Rather than Israeli casualties dropping off in recent days, they are mounting. The denial that continues to dominate the Israeli military’s approach to its predicament works in Gaza’s favour as IDF incursions continue that expose it to even more casualties. As time passes and reality sets in as to the sheer scale of the military defeat Israel’s forces have suffered, the political backlash will be brutal. All this is not at all to minimise the terrible suffering of the civilians of Gaza. This, however, was inevitable. What the action of 7 October did was to accelarate a process that was happening in slow motion and lay bare the deceit.
But it is the mounting economic costs for Israel that the Axis is mostly focusing on. The large numbers of people leaving the country, and businesses either closing or thinking about the future is apparent. Already, the right wing “judicial” shift in Israel had caused a serious setback for the tech economy. Now the war and its brutal conduct is reinforcing the downward trend. Larger companies take time to make decisions, but when decisions are made they tend to be irreversible. The longer the war lasts the more decisions will be made to leave.
It has also become clear how important Yemen and Hezbollah are to Israel’s future. If Israel doesn’t have a working peace deal with these two actors, the risks of doing business in Israel will be too high. Yemen is showing its preparedness to disrupt supplies, while Hezbollah has displayed a new level of precision military capability that poses a serious threat. Coming to terms with these two actors requires coming to terms with the Palestinians. While Blinken is hell bent on emptying Gaza, he and Netanyahu are actually emptying Israel.
The low intensity attritive approach of the Axis to the war is highly destructive for Israel and time is on its side. But above all, it will be the ideology that made Israel that will suffer the biggest reversal. There is no doubt that a major military defeat for Israel is in the making. The ultimate irony is that for an atavistic concept like Zionism, trial by combat will have imposed its final judgement. No longer will Israelis engender the fear in their region that in the past made their services invaluable to insecure Arab tyrants and that made establishing “normal” relations with local populations and neighbours unnecessary.
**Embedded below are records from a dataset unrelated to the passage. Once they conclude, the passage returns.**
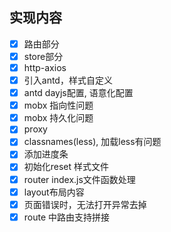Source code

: ## 实现内容
- [x] 路由部分
- [x] store部分
- [x] http-axios
- [x] 引入antd，样式自定义
- [x] antd dayjs配置, 语意化配置
- [x] mobx 指向性问题
- [x] mobx 持久化问题
- [x] proxy
- [x] classnames(less), 加载less有问题
- [x] 添加进度条
- [x] 初始化reset 样式文件
- [x] router index.js文件函数处理
- [x] layout布局内容
- [x] 页面错误时，无法打开异常去掉
- [x] route 中路由支持拼接
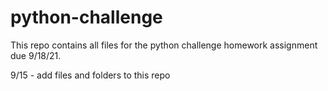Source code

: # python-challenge
This repo contains all files for the python challenge homework assignment due 9/18/21.


9/15 - add files and folders to this repo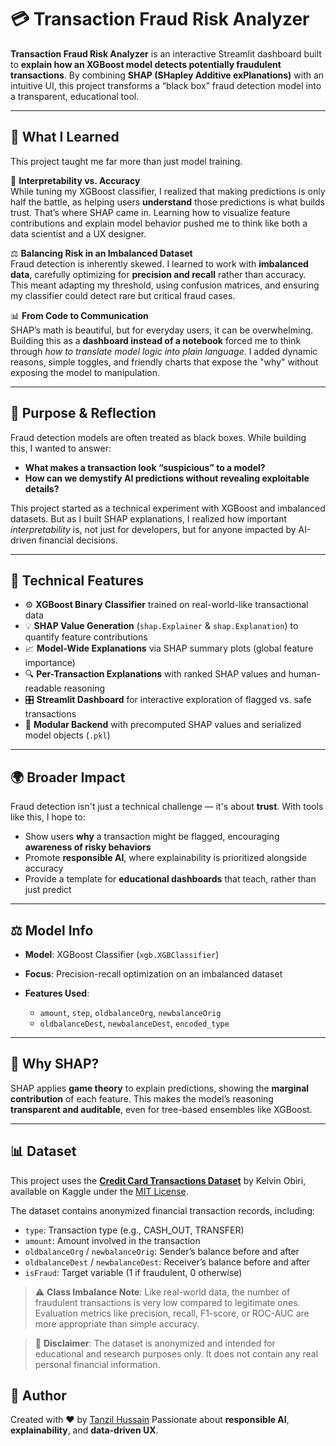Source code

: # 💳 Transaction Fraud Risk Analyzer

**Transaction Fraud Risk Analyzer** is an interactive Streamlit dashboard built to **explain how an XGBoost model detects potentially fraudulent transactions**. By combining **SHAP (SHapley Additive exPlanations)** with an intuitive UI, this project transforms a “black box” fraud detection model into a transparent, educational tool.

---

## 📘 What I Learned

This project taught me far more than just model training.

🔎 **Interpretability vs. Accuracy**  
While tuning my XGBoost classifier, I realized that making predictions is only half the battle, as helping users **understand** those predictions is what builds trust. That’s where SHAP came in. Learning how to visualize feature contributions and explain model behavior pushed me to think like both a data scientist and a UX designer.

⚖️ **Balancing Risk in an Imbalanced Dataset**  
Fraud detection is inherently skewed. I learned to work with **imbalanced data**, carefully optimizing for **precision and recall** rather than accuracy. This meant adapting my threshold, using confusion matrices, and ensuring my classifier could detect rare but critical fraud cases.

📊 **From Code to Communication**  
SHAP’s math is beautiful, but for everyday users, it can be overwhelming. Building this as a **dashboard instead of a notebook** forced me to think through *how to translate model logic into plain language*. I added dynamic reasons, simple toggles, and friendly charts that expose the "why" without exposing the model to manipulation.

---

## 🎯 Purpose & Reflection

Fraud detection models are often treated as black boxes. While building this, I wanted to answer:
- **What makes a transaction look “suspicious” to a model?**
- **How can we demystify AI predictions without revealing exploitable details?**

This project started as a technical experiment with XGBoost and imbalanced datasets. But as I built SHAP explanations, I realized how important *interpretability* is, not just for developers, but for anyone impacted by AI-driven financial decisions.

---

## 🧠 Technical Features

- ⚙️ **XGBoost Binary Classifier** trained on real-world-like transactional data  
- 💡 **SHAP Value Generation** (`shap.Explainer` & `shap.Explanation`) to quantify feature contributions  
- 📈 **Model-Wide Explanations** via SHAP summary plots (global feature importance)  
- 🔍 **Per-Transaction Explanations** with ranked SHAP values and human-readable reasoning  
- 🎛 **Streamlit Dashboard** for interactive exploration of flagged vs. safe transactions  
- 🧵 **Modular Backend** with precomputed SHAP values and serialized model objects (`.pkl`)  

---

## 🌍 Broader Impact

Fraud detection isn't just a technical challenge — it's about **trust**. With tools like this, I hope to:
- Show users **why** a transaction might be flagged, encouraging **awareness of risky behaviors**  
- Promote **responsible AI**, where explainability is prioritized alongside accuracy  
- Provide a template for **educational dashboards** that teach, rather than just predict  

---

## ⚖️ Model Info

* **Model**: XGBoost Classifier (`xgb.XGBClassifier`)
* **Focus**: Precision-recall optimization on an imbalanced dataset
* **Features Used**:

  * `amount`, `step`, `oldbalanceOrg`, `newbalanceOrig`
  * `oldbalanceDest`, `newbalanceDest`, `encoded_type`

---

## 🧠 Why SHAP?

SHAP applies **game theory** to explain predictions, showing the **marginal contribution** of each feature. This makes the model’s reasoning **transparent and auditable**, even for tree-based ensembles like XGBoost.

---
## 📊 Dataset

This project uses the [**Credit Card Transactions Dataset**](https://www.kaggle.com/datasets/kelvinobiri/credit-card-transactions) by Kelvin Obiri, available on Kaggle under the [MIT License](https://opensource.org/licenses/MIT).

The dataset contains anonymized financial transaction records, including:

- `type`: Transaction type (e.g., CASH_OUT, TRANSFER)
- `amount`: Amount involved in the transaction
- `oldbalanceOrg` / `newbalanceOrig`: Sender’s balance before and after
- `oldbalanceDest` / `newbalanceDest`: Receiver’s balance before and after
- `isFraud`: Target variable (1 if fraudulent, 0 otherwise)

> ⚠️ **Class Imbalance Note**: Like real-world data, the number of fraudulent transactions is very low compared to legitimate ones. Evaluation metrics like precision, recall, F1-score, or ROC-AUC are more appropriate than simple accuracy.

> 📌 **Disclaimer**: The dataset is anonymized and intended for educational and research purposes only. It does not contain any real personal financial information.

## 👤 Author

Created with ❤️ by [Tanzil Hussain](https://www.linkedin.com/in/tanzilhussain)
Passionate about **responsible AI**, **explainability**, and **data-driven UX**.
We are also watching the relationship between the United States and Israel unfold in period of intense change.
II. The Christian Right and the Zionist core of American conservatism
There has come to be an identification between the interests of the United States and Israel in policy circles, one that if denied is routinely met with accusations of anti-Semitism. This applies to any criticism of the Likud Party and policy, of the Netanyahu régime and its destructive policy toward the Palestinians.
While there is a clear prehistory of relations between the Zionist project and different states such as the United Kingdom, the United States and France, history as such, as far as the United States is concerned, actually starts in 1967 with the Six-Day War, that the Arabs call the “Naksa.” This has a separate political and social causes which would weave Zionism into the fabric of American conservatism.
The Europeans, the UK, France and Germany in particular would ultimately fall into line with the imperial American Zionist (so-called “Atlanticist”) project between 1999 and 2004 as NATO expanded into the political vacuum left by the fall of the Soviet Union. Across this new empire, especially in France, criticism of Israel became tantamount to disrespect for the Holocaust or the “Shoah,” even as Islam and the Arabs were consecrated as the enemy of civilisation in books like the 2004 An End to Evil: How to Win the War Against Terror written by neoconservative US presidential advisers David Frum and Bernard Lewis.
Before the 1967 Six-Day War, Israel was the darling of liberal Europe. Members of the left would relish spending their holidays working on a kibbutz. The war turned the tables as the left and many European moderates took up the Palestinian cause, whereas Israel counted, for the first time, on the almost unconditional support of the United States.
President Lyndon Johnson decided at the time, against the views of advisers such as Dean Rusk and Walt Rostow, that the United States had to stand by Israel to thwart Soviet designs on the Middle East. This is why the United States turned a blind eye to Israel’s attack on the USS Liberty and began supplying it with fighter jets in 1968. This had as yet little to do with Zionist lobbies such as AIPAC, which would only develop as a product of social change in America.
What changed everything was the rise of the Christian Right in the wake of the epochal demographic shift that was taking place in America as industries and their blue collar communities in the northeastern states declined, and as the sprawl of suburbs of the southwestern states began to offer white collar job positions in the electronics and service industries.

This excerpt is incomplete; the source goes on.